Joan Z. Shore writes at HuffPo that she's outraged at the Swiss for arresting Polanski who, she tells us, is really very charming:

The 13-year old model "seduced" by Polanski had been thrust onto him by her mother, who wanted her in the movies. The girl was just a few weeks short of her 14th birthday, which was the age of consent in California. (It's probably 13 by now!) Polanski was demonized by the press, convicted, and managed to flee, fearing a heavy sentence.

I met Polanski shortly after he fled America and was filming Tess in Normandy. I was working in the CBS News bureau in Paris, and I accompanied Mike Wallace for a Sixty Minutes interview with Polanski on the set.
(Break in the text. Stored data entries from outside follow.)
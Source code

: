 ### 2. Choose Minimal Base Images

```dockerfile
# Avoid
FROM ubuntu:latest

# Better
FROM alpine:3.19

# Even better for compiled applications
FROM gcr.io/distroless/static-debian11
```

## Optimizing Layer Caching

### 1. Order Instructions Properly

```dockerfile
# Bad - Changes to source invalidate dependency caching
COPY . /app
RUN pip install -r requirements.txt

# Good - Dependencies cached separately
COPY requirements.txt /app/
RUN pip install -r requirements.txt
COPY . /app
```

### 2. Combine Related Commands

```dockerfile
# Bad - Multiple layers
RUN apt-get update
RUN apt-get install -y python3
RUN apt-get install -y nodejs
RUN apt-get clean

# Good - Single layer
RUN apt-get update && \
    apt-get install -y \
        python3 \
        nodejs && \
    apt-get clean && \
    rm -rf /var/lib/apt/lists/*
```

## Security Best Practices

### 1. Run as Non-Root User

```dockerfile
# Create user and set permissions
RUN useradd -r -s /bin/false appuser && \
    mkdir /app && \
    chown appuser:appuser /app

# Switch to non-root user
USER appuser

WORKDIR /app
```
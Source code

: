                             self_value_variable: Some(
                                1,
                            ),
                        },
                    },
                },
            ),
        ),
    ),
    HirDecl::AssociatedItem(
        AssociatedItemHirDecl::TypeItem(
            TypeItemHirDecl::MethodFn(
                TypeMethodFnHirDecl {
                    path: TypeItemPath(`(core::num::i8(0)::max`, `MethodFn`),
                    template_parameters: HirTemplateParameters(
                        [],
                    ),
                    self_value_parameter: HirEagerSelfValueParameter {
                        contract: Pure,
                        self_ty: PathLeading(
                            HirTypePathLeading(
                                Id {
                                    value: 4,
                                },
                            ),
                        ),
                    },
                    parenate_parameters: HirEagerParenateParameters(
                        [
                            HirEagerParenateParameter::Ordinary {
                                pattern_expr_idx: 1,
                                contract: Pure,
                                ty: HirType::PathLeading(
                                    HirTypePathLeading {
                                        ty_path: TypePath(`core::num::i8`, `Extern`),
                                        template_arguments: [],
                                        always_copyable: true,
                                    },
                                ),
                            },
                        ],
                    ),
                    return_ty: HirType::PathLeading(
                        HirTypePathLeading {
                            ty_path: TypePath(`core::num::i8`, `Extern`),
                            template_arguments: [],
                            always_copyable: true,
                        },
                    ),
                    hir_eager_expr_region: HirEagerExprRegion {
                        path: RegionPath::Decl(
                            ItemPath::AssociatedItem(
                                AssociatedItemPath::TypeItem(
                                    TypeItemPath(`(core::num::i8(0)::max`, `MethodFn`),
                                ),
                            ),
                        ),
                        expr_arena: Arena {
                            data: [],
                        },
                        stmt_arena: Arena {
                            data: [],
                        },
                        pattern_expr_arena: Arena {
Mike thought he would be meeting the devil incarnate, but was utterly charmed by Roman's sobriety and intelligence.

And this from a co-founder of Women Overseas for Equality. You've come a long way, baby.

The poor, maligned Mr. Polanski in a 1979 interview reflected on his crime and demonstrated the depth of his remorse by expressing his feelings about young girls. It's not pretty.

If you check the link just imagine that Polanski were not a celebrated filmmaker but rather a Catholic priest or even worse, a Republican. Do you think there'd be anyone in Hollywood not in favor of hanging the guy from the nearest tree? Why should this man get sympathy just because he makes movies?

One might be forgiven for thinking that the deep concern for the status of women in this country is, for at least some of those foremost among women's advocates, merely a pose struck by phonies who wish to be seen holding fashionable opinions. There's no conviction in their high-minded paens to women's rights and women's equality. This was clear during the nineties when women's groups which had flayed Clarence Thomas for having allegedly made an off-color remark in the presence of the delicate and sensitive Anita Hill completely ignored the credible allegations of rape and sexual abuse made by several women against President Clinton.

Now, because the rapist is one of their own, an artist of great talent, they think he should be permitted his perversions. These people give a whole new meaning to the term "double standard."